▶ [WORK REQUEST]:
Only the lines of the data holding the string "companies" need to be returned.

▶ [SUPPLIED DATA]:
=== Section Start ===
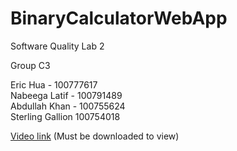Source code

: # BinaryCalculatorWebApp
Software Quality Lab 2

Group C3

Eric Hua - 100777617 <br/>
Nabeega Latif - 100791489 <br/>
Abdullah Khan - 100755624 <br/>
Sterling Gallion 100754018

[Video link](https://github.com/Wavedoo/BinaryCalculatorWebapp/blob/master/C3-Lab-2-Video.mp4) (Must be downloaded to view)
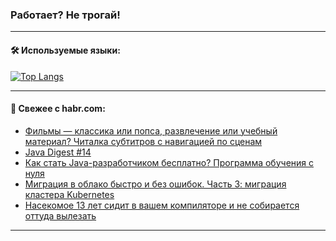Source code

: ### Работает? Не трогай!

---
<!--
#### 🛠️ Technical stack:

![Java](https://img.shields.io/badge/Java-informational?logo=Oracle&style=flat&logoColor=white&color=FF4500)
![Kotlin](https://img.shields.io/badge/Kotlin-informational?logo=Kotlin&style=flat&logoColor=white&color=774D97)
![TS](https://img.shields.io/badge/TypeScript-informational?logo=typeScript&style=flat&logoColor=black&color=017acc)
![Python](https://img.shields.io/badge/Python-informational?logo=Python&style=flat&logoColor=black&color=ffdd54) <br>
![Spring](https://img.shields.io/badge/Spring-informational?logo=Spring&style=flat&logoColor=white&color=6DB33F) 
![SpringBoot](https://img.shields.io/badge/SpringBoot-informational?logo=SpringBoot&style=flat&logoColor=white&color=6DB33F)
![Nest](https://img.shields.io/badge/NestJS-informational?logo=NestJS&style=flat&logoColor=white&color=E0234E) 
![NodeJS](https://img.shields.io/badge/NodeJS-informational?logo=node.js&style=flat&logoColor=white&color=70A760)<br>
![PostgreSQL](https://img.shields.io/badge/PostgreSQL-informational?logo=PostgreSQL&style=flat&logoColor=white&color=DAA520)
![MongoDB](https://img.shields.io/badge/MongoDB-informational?logo=MongoDB&style=flat&logoColor=white&color=870000)
![Apache](https://img.shields.io/badge/Apache-informational?logo=apache&style=flat&logoColor=white&color=f74e28)

___ 
-->

#### 🛠️ Используемые языки:

[![Top Langs](https://github-readme-stats-u2qms2cxw-advtsettinggmailcoms-projects.vercel.app/api/top-langs/?username=zloylis&langs_count=10&hide_title=true&title_color=e6edf3&size_weight=0.5&count_weight=0.5&layout=compact&hide_progress=true&hide_border=true&theme=dracula)](https://github.com/zloylis)

<!---


####  :octocat:&nbsp;&nbsp; Статистика:

![GitHub stats](https://github-readme-stats-u2qms2cxw-advtsettinggmailcoms-projects.vercel.app/api?username=zloylis&show_icons=true&hide_border=true&theme=dracula&title_color=e6edf3&include_all_commits=true&count_private=true&hide_rank=false&hide_title=true&rank_icon=github)
-->
---

#### 💬 Свежее с habr.com:

<!-- BLOG-POST-LIST:START -->
- [Фильмы — классика или попса, развлечение или учебный материал? Читалка субтитров с навигацией по сценам](https://habr.com/ru/articles/827478/?utm_source=habrahabr&utm_medium=rss&utm_campaign=827478)
- [Java Digest #14](https://habr.com/ru/companies/tbank/articles/827368/?utm_source=habrahabr&utm_medium=rss&utm_campaign=827368)
- [Как стать Java-разработчиком бесплатно? Программа обучения с нуля](https://habr.com/ru/articles/827444/?utm_source=habrahabr&utm_medium=rss&utm_campaign=827444)
- [Миграция в облако быстро и без ошибок. Часть 3: миграция кластера Kubernetes](https://habr.com/ru/companies/vk/articles/825786/?utm_source=habrahabr&utm_medium=rss&utm_campaign=825786)
- [Насекомое 13 лет сидит в вашем компиляторе и не собирается оттуда вылезать](https://habr.com/ru/companies/pvs-studio/articles/827396/?utm_source=habrahabr&utm_medium=rss&utm_campaign=827396)
<!-- BLOG-POST-LIST:END -->

---
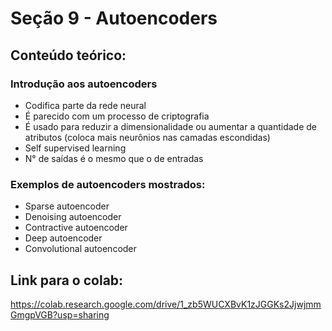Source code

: # Seção 9 - Autoencoders

## Conteúdo teórico:

### Introdução aos autoencoders
- Codifica parte da rede neural
- É parecido com um processo de criptografia
- É usado para reduzir a dimensionalidade ou aumentar a quantidade de atributos (coloca mais neurônios nas camadas escondidas)
- Self supervised learning
- N° de saídas é o mesmo que o de entradas

### Exemplos de autoencoders mostrados:
- Sparse autoencoder
- Denoising autoencoder
- Contractive autoencoder
- Deep autoencoder
- Convolutional autoencoder


## Link para o colab:
https://colab.research.google.com/drive/1_zb5WUCXBvK1zJGGKs2JjwjmmGmgpVGB?usp=sharing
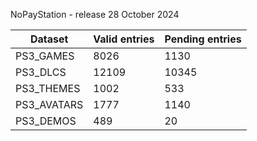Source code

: NoPayStation - release 28 October 2024

|  Dataset  |Valid entries|Pending entries|
|-----------|-------------|---------------|
| PS3_GAMES |     8026    |      1130     |
|  PS3_DLCS |    12109    |     10345     |
| PS3_THEMES|     1002    |      533      |
|PS3_AVATARS|     1777    |      1140     |
| PS3_DEMOS |     489     |       20      |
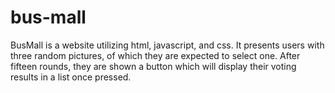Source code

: # bus-mall


BusMall is a website utilizing html, javascript, and css. It presents users with three random pictures, of which they are expected to select one. After fifteen rounds, they are shown a button which will display their voting results in a list once pressed.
=== Section End ===
▶ [YOUR RESPONSE]:
- [Java Digest #14](https://habr.com/ru/companies/tbank/articles/827368/?utm_source=habrahabr&utm_medium=rss&utm_campaign=827368)
- [Миграция в облако быстро и без ошибок. Часть 3: миграция кластера Kubernetes](https://habr.com/ru/companies/vk/articles/825786/?utm_source=habrahabr&utm_medium=rss&utm_campaign=825786)
- [Насекомое 13 лет сидит в вашем компиляторе и не собирается оттуда вылезать](https://habr.com/ru/companies/pvs-studio/articles/827396/?utm_source=habrahabr&utm_medium=rss&utm_campaign=827396)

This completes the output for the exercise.